#### Problem description:
Scan the listing below and copy every line holding "github".
:::
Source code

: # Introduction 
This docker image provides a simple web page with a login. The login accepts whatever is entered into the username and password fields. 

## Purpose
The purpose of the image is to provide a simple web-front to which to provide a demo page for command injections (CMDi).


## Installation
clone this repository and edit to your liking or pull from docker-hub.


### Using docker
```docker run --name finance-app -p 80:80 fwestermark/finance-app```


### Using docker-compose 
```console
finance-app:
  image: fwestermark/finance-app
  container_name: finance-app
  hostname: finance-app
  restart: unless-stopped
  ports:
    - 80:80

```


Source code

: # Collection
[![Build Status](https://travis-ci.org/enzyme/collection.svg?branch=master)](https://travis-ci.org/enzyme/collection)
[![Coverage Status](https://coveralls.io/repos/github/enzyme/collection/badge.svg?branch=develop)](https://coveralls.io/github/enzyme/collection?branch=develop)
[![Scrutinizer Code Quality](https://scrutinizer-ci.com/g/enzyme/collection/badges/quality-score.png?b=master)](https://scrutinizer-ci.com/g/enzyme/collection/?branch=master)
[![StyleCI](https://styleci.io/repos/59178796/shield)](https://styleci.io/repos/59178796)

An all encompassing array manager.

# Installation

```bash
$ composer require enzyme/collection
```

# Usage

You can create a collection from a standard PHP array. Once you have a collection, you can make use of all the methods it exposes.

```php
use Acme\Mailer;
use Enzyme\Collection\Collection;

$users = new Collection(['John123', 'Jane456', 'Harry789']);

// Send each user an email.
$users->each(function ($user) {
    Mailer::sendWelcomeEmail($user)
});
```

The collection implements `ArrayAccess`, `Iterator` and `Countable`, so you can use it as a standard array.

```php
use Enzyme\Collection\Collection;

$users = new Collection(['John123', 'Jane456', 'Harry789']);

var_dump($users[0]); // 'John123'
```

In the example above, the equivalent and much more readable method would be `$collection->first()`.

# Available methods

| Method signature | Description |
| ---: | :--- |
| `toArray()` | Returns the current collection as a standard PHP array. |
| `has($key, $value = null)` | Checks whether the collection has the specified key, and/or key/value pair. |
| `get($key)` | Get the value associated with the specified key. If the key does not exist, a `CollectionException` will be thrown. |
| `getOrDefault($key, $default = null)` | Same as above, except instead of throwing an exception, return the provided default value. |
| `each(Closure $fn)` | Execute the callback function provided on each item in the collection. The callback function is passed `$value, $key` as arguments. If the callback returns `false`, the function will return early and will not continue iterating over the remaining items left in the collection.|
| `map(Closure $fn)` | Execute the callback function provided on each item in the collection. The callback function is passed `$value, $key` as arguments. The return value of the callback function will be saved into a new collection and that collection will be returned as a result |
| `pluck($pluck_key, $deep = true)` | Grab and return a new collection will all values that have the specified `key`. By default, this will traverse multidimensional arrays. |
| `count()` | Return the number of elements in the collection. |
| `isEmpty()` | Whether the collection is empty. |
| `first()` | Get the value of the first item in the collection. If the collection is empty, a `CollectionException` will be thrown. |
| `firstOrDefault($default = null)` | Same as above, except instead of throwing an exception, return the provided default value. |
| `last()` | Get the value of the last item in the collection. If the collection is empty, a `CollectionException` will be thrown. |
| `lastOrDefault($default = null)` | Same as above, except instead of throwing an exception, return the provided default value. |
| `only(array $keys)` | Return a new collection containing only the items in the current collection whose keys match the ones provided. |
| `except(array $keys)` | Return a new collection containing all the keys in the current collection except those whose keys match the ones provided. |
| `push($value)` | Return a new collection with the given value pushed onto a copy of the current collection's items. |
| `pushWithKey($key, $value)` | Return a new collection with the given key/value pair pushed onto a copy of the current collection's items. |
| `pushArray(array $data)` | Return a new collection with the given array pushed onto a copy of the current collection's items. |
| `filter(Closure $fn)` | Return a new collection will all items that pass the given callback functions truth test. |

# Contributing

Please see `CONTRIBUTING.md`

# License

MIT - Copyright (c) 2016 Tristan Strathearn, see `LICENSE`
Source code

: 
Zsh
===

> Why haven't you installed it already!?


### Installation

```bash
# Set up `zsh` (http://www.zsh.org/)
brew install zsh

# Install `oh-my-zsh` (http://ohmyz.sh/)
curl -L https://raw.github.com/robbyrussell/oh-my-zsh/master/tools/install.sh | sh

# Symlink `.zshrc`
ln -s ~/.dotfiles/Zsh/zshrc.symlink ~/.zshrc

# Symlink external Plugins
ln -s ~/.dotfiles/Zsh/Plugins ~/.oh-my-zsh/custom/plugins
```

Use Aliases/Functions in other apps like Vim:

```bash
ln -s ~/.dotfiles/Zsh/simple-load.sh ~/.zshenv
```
:::
#### Answer to this task:
[![Coverage Status](https://coveralls.io/repos/github/enzyme/collection/badge.svg?branch=develop)](https://coveralls.io/github/enzyme/collection?branch=develop)
curl -L https://raw.github.com/robbyrussell/oh-my-zsh/master/tools/install.sh | sh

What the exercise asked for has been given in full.